▶ _GIVEN INFORMATION_
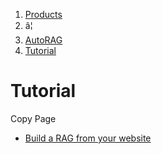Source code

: 1. [Products](/products/)
2. â¦
3. [AutoRAG](/autorag/)
4. [Tutorial](/autorag/tutorial/)
   

# Tutorial

Copy Page

* [Build a RAG from your website](/autorag/tutorial/brower-rendering-autorag-tutorial/)
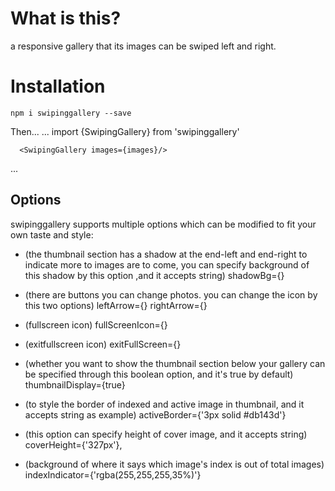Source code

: # What is this?

a responsive gallery that its images can be swiped left and right.

# Installation

`npm i swipinggallery --save`

Then...
...
import {SwipingGallery} from 'swipinggallery'

      <SwipingGallery images={images}/>

...

## Options

swipinggallery supports multiple options which can be modified to fit your own taste and style:
 
* (the thumbnail section has a shadow at the end-left and end-right to indicate more to images are to come, you can specify background of this shadow by this option ,and it accepts string) shadowBg={}

* (there are buttons you can change photos. you can change the icon by this two options) leftArrow={}
  rightArrow={}
  
* (fullscreen icon) fullScreenIcon={}
  
* (exitfullscreen icon) exitFullScreen={}
  
* (whether you want to show the thumbnail section below your gallery can be specified through this boolean option, and it's true by default) thumbnailDisplay={true}
  
* (to style the border of indexed and active image in thumbnail, and it accepts string as example) activeBorder={'3px solid #db143d'}
  
* (this option can specify height of cover image, and it accepts string) coverHeight={'327px'},
  
* (background of where it says which image's index is out of total images) indexIndicator={'rgba(255,255,255,35%)'}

▶ _DESCRIPTION OF THE TASK_
Would you repeat the material exactly, keeping out any pictures?

▶ _REPLY TO THE TASK_
Source code

: 1. [Products](/products/)
2. â¦
3. [AutoRAG](/autorag/)
4. [Tutorial](/autorag/tutorial/)
   

# Tutorial

Copy Page

* [Build a RAG from your website](/autorag/tutorial/brower-rendering-autorag-tutorial/)
Source code

: # What is this?

a responsive gallery that its images can be swiped left and right.

# Installation

`npm i swipinggallery --save`

Then...
...
import {SwipingGallery} from 'swipinggallery'

      <SwipingGallery images={images}/>

...

## Options

swipinggallery supports multiple options which can be modified to fit your own taste and style:
 
* (the thumbnail section has a shadow at the end-left and end-right to indicate more to images are to come, you can specify background of this shadow by this option ,and it accepts string) shadowBg={}

* (there are buttons you can change photos. you can change the icon by this two options) leftArrow={}
  rightArrow={}
  
* (fullscreen icon) fullScreenIcon={}
  
* (exitfullscreen icon) exitFullScreen={}
  
* (whether you want to show the thumbnail section below your gallery can be specified through this boolean option, and it's true by default) thumbnailDisplay={true}
  
* (to style the border of indexed and active image in thumbnail, and it accepts string as example) activeBorder={'3px solid #db143d'}
  
* (this option can specify height of cover image, and it accepts string) coverHeight={'327px'},
  
* (background of where it says which image's index is out of total images) indexIndicator={'rgba(255,255,255,35%)'}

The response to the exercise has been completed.